BEGIN Extracted material

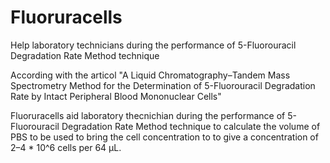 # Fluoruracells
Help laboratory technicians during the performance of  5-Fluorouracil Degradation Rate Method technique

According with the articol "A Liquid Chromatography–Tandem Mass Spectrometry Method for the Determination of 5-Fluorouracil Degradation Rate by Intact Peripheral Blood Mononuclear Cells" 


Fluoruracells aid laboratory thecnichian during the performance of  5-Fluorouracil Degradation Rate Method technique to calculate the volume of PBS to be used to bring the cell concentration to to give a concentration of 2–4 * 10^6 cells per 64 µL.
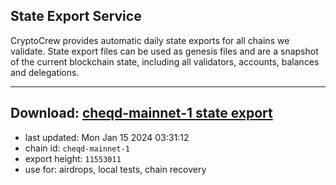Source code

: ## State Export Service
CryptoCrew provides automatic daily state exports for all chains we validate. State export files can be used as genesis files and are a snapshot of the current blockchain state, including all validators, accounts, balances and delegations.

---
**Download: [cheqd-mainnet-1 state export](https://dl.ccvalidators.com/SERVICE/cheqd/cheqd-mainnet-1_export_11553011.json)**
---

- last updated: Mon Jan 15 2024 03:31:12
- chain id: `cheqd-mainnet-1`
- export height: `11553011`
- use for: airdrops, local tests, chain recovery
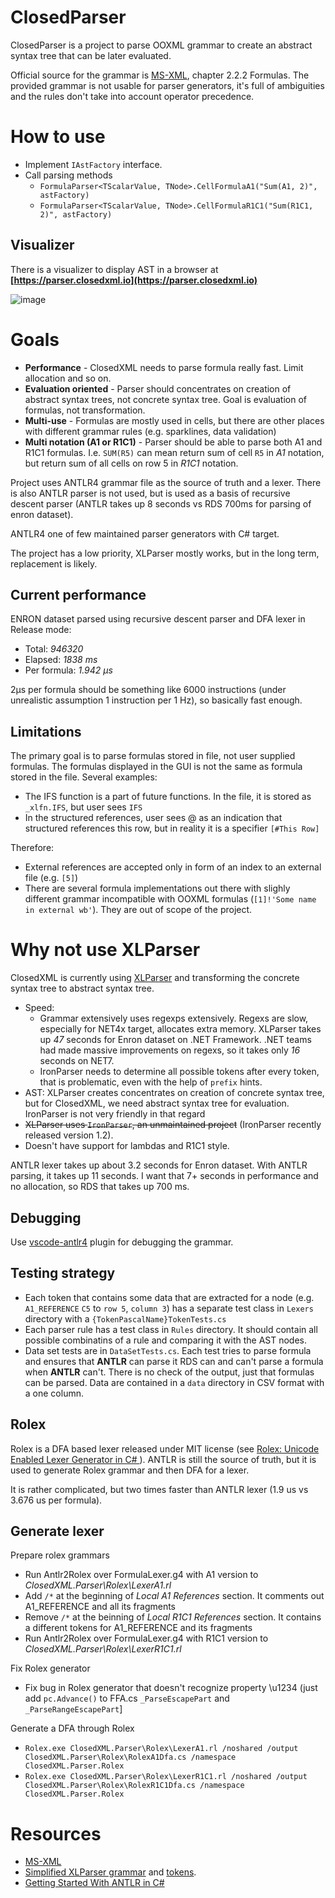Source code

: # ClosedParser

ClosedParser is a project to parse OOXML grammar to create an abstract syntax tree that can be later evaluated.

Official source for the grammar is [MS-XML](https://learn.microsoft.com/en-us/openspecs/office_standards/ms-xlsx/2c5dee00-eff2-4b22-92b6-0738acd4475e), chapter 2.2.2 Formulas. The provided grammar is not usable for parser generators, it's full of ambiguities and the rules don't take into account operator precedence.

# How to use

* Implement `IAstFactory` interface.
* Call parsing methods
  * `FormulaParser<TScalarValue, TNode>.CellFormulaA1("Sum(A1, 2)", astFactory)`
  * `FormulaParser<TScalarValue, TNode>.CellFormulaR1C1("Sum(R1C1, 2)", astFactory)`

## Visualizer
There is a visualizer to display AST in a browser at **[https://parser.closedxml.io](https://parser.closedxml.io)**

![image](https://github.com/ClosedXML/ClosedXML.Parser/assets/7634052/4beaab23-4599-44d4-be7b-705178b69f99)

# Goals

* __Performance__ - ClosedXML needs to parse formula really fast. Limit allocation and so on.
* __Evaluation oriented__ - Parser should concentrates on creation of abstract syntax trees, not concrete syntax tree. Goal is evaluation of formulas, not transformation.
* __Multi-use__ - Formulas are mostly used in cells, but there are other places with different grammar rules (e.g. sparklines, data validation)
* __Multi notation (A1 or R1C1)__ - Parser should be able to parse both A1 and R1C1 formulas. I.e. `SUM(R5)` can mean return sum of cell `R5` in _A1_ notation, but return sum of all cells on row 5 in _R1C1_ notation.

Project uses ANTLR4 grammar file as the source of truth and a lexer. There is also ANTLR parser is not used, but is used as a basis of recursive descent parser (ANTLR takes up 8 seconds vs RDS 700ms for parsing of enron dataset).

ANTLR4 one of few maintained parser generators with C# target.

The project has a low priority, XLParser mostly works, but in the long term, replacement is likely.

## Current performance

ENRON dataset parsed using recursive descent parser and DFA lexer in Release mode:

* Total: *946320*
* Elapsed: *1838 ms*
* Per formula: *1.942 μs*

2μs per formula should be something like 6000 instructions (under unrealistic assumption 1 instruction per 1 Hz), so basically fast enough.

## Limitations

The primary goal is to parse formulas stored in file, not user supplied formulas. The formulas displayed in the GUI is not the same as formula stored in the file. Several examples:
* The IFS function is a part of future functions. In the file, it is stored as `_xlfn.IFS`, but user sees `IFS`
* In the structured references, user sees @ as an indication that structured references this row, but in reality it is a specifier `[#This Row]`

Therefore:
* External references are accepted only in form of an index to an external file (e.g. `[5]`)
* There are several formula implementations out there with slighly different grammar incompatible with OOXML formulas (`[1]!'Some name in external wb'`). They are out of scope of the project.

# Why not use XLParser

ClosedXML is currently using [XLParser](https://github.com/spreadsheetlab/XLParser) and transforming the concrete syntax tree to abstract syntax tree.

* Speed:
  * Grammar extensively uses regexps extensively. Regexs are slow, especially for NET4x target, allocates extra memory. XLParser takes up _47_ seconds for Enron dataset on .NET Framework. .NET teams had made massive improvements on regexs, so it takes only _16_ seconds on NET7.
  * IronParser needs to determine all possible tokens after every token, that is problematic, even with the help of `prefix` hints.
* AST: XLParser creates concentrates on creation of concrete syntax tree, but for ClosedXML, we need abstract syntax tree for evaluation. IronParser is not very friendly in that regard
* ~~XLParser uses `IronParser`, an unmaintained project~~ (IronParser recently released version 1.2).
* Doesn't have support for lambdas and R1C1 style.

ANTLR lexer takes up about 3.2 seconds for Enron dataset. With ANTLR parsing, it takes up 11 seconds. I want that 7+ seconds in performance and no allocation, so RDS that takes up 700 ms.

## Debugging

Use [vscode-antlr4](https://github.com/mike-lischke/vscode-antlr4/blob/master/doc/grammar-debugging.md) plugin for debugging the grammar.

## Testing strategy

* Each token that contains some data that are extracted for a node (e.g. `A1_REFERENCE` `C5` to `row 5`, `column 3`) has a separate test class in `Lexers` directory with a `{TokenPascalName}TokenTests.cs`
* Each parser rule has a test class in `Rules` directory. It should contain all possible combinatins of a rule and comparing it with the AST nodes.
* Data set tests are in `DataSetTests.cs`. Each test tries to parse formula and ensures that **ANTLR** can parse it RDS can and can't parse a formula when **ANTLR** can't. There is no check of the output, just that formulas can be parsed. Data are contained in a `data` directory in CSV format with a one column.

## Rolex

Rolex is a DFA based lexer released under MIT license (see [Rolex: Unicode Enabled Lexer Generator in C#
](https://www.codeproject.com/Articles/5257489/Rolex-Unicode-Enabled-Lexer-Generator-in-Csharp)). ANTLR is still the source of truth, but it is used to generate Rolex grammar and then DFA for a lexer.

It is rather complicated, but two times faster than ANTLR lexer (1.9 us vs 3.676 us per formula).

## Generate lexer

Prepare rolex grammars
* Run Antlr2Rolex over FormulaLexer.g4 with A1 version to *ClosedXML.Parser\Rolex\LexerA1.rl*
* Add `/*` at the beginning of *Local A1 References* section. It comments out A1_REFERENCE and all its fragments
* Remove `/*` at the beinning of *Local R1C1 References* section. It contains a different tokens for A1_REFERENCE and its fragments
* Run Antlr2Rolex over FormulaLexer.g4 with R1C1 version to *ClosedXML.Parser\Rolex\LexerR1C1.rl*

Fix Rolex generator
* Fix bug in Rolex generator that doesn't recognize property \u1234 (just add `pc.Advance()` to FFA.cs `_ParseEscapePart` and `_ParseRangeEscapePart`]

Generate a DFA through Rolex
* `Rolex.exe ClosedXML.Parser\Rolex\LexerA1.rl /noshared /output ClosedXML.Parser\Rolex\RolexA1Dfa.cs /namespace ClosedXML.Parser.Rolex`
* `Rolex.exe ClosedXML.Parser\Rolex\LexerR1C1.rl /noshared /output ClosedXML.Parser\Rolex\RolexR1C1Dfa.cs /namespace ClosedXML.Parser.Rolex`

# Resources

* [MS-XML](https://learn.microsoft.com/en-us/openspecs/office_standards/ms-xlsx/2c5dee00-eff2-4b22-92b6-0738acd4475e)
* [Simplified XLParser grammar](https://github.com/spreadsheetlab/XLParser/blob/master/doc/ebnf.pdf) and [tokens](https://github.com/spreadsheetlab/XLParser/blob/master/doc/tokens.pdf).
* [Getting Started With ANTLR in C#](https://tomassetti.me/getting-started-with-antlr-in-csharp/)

END Extracted material
BEGIN Extracted material

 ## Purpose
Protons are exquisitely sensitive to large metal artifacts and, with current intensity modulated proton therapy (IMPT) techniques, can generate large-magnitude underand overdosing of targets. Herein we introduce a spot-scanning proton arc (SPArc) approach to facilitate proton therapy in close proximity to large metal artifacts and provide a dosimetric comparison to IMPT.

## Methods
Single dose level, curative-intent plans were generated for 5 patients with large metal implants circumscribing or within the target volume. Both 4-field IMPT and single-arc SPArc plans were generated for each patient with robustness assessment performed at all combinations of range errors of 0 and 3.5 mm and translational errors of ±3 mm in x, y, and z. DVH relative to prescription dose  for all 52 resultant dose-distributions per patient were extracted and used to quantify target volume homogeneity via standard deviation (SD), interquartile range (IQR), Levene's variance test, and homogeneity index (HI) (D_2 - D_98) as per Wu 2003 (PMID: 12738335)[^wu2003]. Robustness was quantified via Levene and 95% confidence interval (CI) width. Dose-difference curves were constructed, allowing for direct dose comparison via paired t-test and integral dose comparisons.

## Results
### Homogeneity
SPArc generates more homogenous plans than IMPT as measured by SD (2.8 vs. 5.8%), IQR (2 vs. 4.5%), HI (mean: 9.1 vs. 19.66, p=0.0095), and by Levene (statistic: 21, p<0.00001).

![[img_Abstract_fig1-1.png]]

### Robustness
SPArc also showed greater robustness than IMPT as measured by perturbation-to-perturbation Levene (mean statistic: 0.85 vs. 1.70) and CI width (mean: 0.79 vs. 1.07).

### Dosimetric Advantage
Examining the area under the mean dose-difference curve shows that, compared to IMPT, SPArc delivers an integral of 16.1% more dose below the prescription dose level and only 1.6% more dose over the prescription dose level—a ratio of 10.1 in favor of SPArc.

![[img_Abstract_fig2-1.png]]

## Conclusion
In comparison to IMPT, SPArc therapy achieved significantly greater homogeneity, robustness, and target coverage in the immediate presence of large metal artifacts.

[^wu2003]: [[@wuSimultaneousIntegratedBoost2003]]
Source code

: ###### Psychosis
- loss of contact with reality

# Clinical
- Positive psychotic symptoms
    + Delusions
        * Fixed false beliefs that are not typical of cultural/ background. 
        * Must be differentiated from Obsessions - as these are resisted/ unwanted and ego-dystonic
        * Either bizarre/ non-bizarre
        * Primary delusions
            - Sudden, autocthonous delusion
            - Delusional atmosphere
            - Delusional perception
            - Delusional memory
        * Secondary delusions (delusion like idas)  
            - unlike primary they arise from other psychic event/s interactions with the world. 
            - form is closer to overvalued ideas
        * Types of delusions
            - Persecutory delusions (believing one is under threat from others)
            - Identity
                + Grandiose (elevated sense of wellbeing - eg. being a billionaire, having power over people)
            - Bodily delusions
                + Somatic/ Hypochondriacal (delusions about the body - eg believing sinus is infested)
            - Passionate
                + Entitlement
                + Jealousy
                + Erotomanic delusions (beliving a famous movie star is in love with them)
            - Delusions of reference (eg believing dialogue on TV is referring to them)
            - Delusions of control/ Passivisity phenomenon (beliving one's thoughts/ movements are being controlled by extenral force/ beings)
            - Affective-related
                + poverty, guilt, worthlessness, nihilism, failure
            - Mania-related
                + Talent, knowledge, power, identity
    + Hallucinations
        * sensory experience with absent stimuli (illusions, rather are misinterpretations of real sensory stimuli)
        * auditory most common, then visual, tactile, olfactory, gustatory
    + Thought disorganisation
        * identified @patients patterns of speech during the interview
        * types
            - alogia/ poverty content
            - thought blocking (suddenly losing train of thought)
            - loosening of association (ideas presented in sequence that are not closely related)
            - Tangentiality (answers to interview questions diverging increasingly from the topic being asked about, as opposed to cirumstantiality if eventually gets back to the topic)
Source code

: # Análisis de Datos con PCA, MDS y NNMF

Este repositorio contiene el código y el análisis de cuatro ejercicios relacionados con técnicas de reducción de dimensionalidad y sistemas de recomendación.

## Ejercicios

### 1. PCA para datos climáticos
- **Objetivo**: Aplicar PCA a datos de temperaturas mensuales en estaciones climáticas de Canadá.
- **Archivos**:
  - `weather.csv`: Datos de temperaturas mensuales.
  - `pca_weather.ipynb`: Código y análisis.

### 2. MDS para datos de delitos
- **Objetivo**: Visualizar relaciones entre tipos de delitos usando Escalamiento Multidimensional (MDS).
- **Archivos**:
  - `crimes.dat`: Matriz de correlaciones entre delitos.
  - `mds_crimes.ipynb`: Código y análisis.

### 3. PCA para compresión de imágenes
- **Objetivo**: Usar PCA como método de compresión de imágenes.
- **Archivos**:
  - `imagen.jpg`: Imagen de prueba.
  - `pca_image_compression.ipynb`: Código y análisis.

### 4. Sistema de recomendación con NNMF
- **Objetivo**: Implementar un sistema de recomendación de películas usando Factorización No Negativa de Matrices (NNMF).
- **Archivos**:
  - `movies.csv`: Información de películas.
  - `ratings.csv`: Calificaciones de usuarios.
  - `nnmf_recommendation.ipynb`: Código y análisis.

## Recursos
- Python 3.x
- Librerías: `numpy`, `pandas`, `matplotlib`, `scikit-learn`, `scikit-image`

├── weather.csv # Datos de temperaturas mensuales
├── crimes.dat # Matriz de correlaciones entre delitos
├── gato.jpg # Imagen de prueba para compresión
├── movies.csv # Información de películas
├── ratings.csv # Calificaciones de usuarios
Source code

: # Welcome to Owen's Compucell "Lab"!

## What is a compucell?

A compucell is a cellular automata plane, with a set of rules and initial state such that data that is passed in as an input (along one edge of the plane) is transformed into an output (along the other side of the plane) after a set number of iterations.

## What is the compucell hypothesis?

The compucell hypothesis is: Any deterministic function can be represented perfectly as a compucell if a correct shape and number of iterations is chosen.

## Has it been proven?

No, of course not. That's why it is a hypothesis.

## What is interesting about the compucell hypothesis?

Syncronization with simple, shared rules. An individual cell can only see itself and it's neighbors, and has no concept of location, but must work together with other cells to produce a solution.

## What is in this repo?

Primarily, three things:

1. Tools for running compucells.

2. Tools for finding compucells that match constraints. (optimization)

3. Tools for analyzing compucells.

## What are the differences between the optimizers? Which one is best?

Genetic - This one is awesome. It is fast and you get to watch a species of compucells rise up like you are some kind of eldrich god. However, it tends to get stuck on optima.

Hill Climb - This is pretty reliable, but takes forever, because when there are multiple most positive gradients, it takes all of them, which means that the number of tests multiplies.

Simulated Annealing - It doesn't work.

END Extracted material

## Task directions
Where in the records does the string "prueba" appear? Copy every line that has it.

## Answer space
  - `imagen.jpg`: Imagen de prueba.
├── gato.jpg # Imagen de prueba para compresión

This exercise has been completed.